Простру ли отсюда взоры свои вокруг себя на ближние окрестности селения и жилища моего, как всюду встречаются с ними другие предметы, подающие также новые поводы к приятным чувствиям и помышлениям утешительным. Здесь вижу я обжирные ограждения, вмещающие в себя миллионы былиев зеленых, вышиною деревцам подобных. В кудрявых глазах их созревали уже гладкие зерны, долженствующие снабдить меня нужного елея изобилием многим, а на тонких и гладких стволах их вызревала уже та тонкая кожа, которая толико нужна нам и другим собратиям нашим, что многие отдаленные народы переплывают моря обширные и подвергают свою жизнь опасности для приежжания к нам за нею и для привоза взамен оной в страны наши тех избытков и плодов своих, какие у нас народятся и которые нам тысячи выгод и приятностей доставляют. Все ограждения вокруг произрастениев сих вижу я, унизанное желто-зелеными снопами, связанными из других подобных им, но меньший и нежнейший рост имеющих произрастений. Сии готовили также на тонких стволах своих нежную кожицу на пряди, долженствующие получить некогда белизну, подобную снегу, и служить для сотыкания из них одежд мягких и первейших нам.

Простирая взор свой далее, вижу я целые леса из произрастений длинных, гибких и вьющихся по тычинам высоким. Все они унизаны сплошь превеликим множеством чешуйчатых головок, толико нужных нам для придавания некоторым из питей наших нужной прочности и вкуса. Светло-желтый колер и ароматический пряный запах, достигающий от них до обоняния моего, возвещает мне, что и они достигли уже до своего созрения и совершенства и готовы уже и с их стороны умножать собою дары, сниспосылаемые нам натурою в сие время.

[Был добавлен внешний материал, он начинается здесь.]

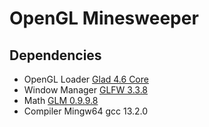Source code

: # OpenGL Minesweeper


## Dependencies

- OpenGL Loader [Glad 4.6 Core](https://glad.dav1d.de/)
- Window Manager [GLFW 3.3.8](https://www.glfw.org/download.html)
- Math [GLM 0.9.9.8](https://github.com/g-truc/glm)
- Compiler Mingw64 gcc 13.2.0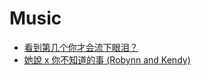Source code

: # Music

* [看到第几个你才会流下眼泪？](http://www.yinyuetai.com/playlist/237778)
* [她說 x 你不知道的事 (Robynn and Kendy)](http://www.tudou.com/programs/view/7zOlALM-nas/)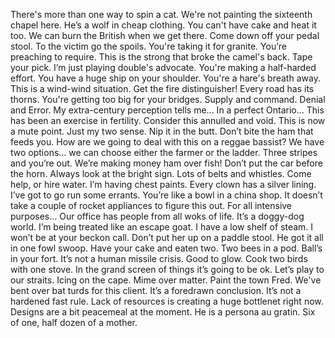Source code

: There's more than one way to spin a cat.
We're not painting the sixteenth chapel here.
He’s a wolf in cheap clothing.
You can't have cake and heat it too.
We can burn the British when we get there.
Come down off your pedal stool.
To the victim go the spoils.
You're taking it for granite.
You’re preaching to require.
This is the strong that broke the camel's back.
Tape your pick.
I’m just playing double's advocate.
You're making a half-harded effort.
You have a huge ship on your shoulder.
You're a hare's breath away.
This is a wind-wind situation.
Get the fire distinguisher!
Every road has its thorns.
You're getting too big for your bridges.
Supply and command.
Denial and Error.
My extra-century perception tells me...
In a perfect Ontario...
This has been an exercise in fertility.
Consider this annulled and void.
This is now a mute point.
Just my two sense.
Nip it in the butt.
Don’t bite the ham that feeds you.
How are we going to deal with this on a reggae bassist?
We have two options… we can choose either the farmer or the ladder.
Three stripes and you’re out.
We’re making money ham over fish!
Don’t put the car before the horn.
Always look at the bright sign.
Lots of belts and whistles.
Come help, or hire water.
I’m having chest paints.
Every clown has a silver lining.
I’ve got to go run some errants.
You’re like a bowl in a china shop.
It doesn’t take a couple of rocket appliances to figure this out.
For all intensive purposes…
Our office has people from all woks of life.
It’s a doggy-dog world.
I’m being treated like an escape goat.
I have a low shelf of steam.
I won’t be at your beckon call.
Don’t put her up on a paddle stool.
He got it all in one fowl swoop.
Have your cake and eaten two.
Two bees in a pod.
Ball’s in your fort.
It’s not a human missile crisis.
Good to glow.
Cook two birds with one stove.
In the grand screen of things it’s going to be ok.
Let’s play to our straits.
Icing on the cape.
Mime over matter.
Paint the town Fred.
We've bent over bat turds for this client.
It’s a foredrawn conclusion.
It’s not a hardened fast rule.
Lack of resources is creating a huge bottlenet right now.
Designs are a bit peacemeal at the moment.
He is a persona au gratin.
Six of one, half dozen of a mother.

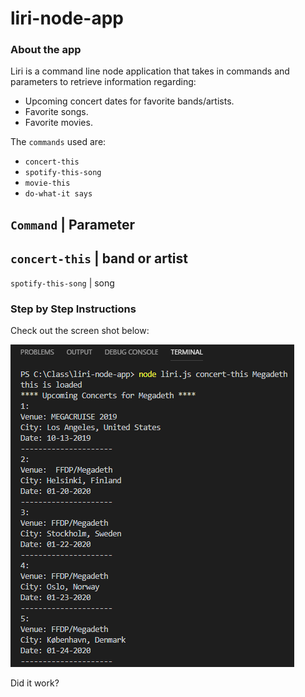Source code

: # liri-node-app

### About the app
Liri is a command line node application that takes in commands and parameters to retrieve information regarding:
* Upcoming concert dates for favorite bands/artists.
* Favorite songs.
* Favorite movies.

The `commands` used are:
* `concert-this`
* `spotify-this-song`
* `movie-this`
* `do-what-it says`


`Command` | Parameter
----------------------
`concert-this` | band or artist
--------------------------------
`spotify-this-song` | song


### Step by Step Instructions
Check out the screen shot below:

![concert-this w/band](/images/concert-this-band.png)

Did it work?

Вблизи подле их пленяет взор мой иное ограждение, вмещающее в себе ряды громад, воздвигнутые из снопов класистых, которыми одарили меня поля мои. С каждым днем умножается в сие время количество оных, и они, вырастая ровно как из земли, утешают ежедневно зрение, а вкупе и дух мой. Мысль, что к созиданию пирамид сих, которые произведут мне некогда толь многоразличные пользы, всего меньше требовалось и употреблено было собственного моего труда, что они воздвигнуты руками многих других сочеловеков моих, что трудов требовалось от них превеликое множество к тому прежде, нежели могли они приттить в состояние сие, что изнемогали не один раз притом руки их, и истекла не одна капля пота с чела их, что с моей стороны потребно было единое хотение и произношение немногих только слов устами моими, что благодетельная воля небес, освободив меня от трудов, толь многих и тяжких, предоставила мне только пользоваться дарами и сокровищами сими и что преимуществом толико важным одарила меня по единому произволу своему, без всяких моих заслуг и права к тому… Мысли сии и тому подобные растрогивают всю душу мою и производят в ней ощущания, колико сладкие и приятные, толико ж и благодарственные к виновнику всех благ и распоряжателю судьбами нашими.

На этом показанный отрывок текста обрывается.